Third, modification of expectancies has been proposed as an intervention tool to reduce substance consumption [44]. People who were illicit drug-naïve might maintain or reinforce their endorsed negative expectancies and shun that of positive expectancies of ketamine use by learning from media or peer’s report on cognitive impairment or physical problems following such use [45]. As indicated in a meta-analysis of 62 studies of interventions for college drinking, the strategy to shape expectancies might be critical: a less confrontational feedback about alcohol expectancy was found to be more effective than those containing expectancy challenge [43]. Since the main expectations of ketamine use reported by our study participants were for entertainment (join in with others and make parties more fun), it warrants to devise a less confrontational feedback on decreasing an individual’s positive expectancies. Furthermore, it may also help to delay the involvement of exclusive ketamine users with other illicit drugs by elevating their endorsements of negative expectancies (e.g., make people less friendly). Empirical data revealed that ketamine users adopted some harm reduction strategies to minimize negative consequences of ketamine use, exemplifying the potential utility of raising awareness of ketamine-induced harms [19]. Given that the negative health consequences of ketamine use (e.g., urination problems) often emerge in relatively later temporal sequence than those of acute alcohol intoxication, expectancy modification should integrate peer network and personal experience while devising strategies, which is particularly true for young people.

Limitations

This study has some limitations. First, the ketamine expectancy questionnaire used in this study was modified from that of marijuana use, not specifically designed for ketamine use.

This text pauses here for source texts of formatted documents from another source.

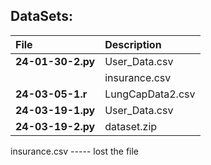 ## DataSets:

| File              | Description      |
| :--------         | :--------------- |
| **24-01-30-2.py** | User_Data.csv    |
|                   | insurance.csv    |
| **24-03-05-1.r**  | LungCapData2.csv |
| **24-03-19-1.py** | User_Data.csv    |
| **24-03-19-2.py** | dataset.zip      |

insurance.csv ----- lost the file
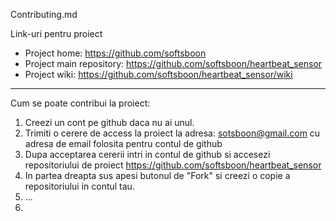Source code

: Contributing.md

Link-uri pentru proiect

* Project home: https://github.com/softsboon
* Project main repository: https://github.com/softsboon/heartbeat_sensor
* Project wiki: https://github.com/softsboon/heartbeat_sensor/wiki

--- 
Cum se poate contribui la proiect:
1. Creezi un cont pe github daca nu ai unul.
2. Trimiti o cerere de access la proiect la adresa: sotsboon@gmail.com cu adresa de email folosita pentru contul de github
3. Dupa acceptarea cererii intri in contul de github si accesezi repositoriului de proiect https://github.com/softsboon/heartbeat_sensor
4. In partea dreapta sus apesi butonul de "Fork" si creezi o copie a repositoriului in contul tau.
5. ...
6.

Since different substances might induce different anticipations and physical effects, each substance might need its own expectancy questionnaire to test the expectancy theory [45]. Therefore, our 12-item ketamine expectancy questionnaire might capture only the common effects for psychoactive substances, rather than fully represent the expectancies for ketamine use. Second, all data were self-reported. Although our data were collected using ACASI, the validity of information on sensitive issues, such as illicit drug use, might still be a question. Third, since this was a cross-sectional study, it did not allow us to infer causality on the relationships between ketamine expectancies and ketamine use. Lastly, as our results were derived from alcohol- and tobacco-using adults in Taipei metropolitan area, our findings may not be generalizable to other geographic areas of Taiwan or other populations, where the occurrence of ketamine usage might be different from ours.

Conclusions

In conclusion, positive and negative expectancies exhibit differential relationships with different patterns of ketamine use. Positive and negative expectancies might mutually affect the decision and considering solely one dimension of expectancies might not predict the decision of ketamine use appropriately. Ketamine expectancies exhibit association with ketamine use independent of early-onset use of tobacco or alcohol. Our results indicate that a less confrontational feedback on decreasing an individual’s positive expectancies is essential in preventing young people from the initiation of ketamine use.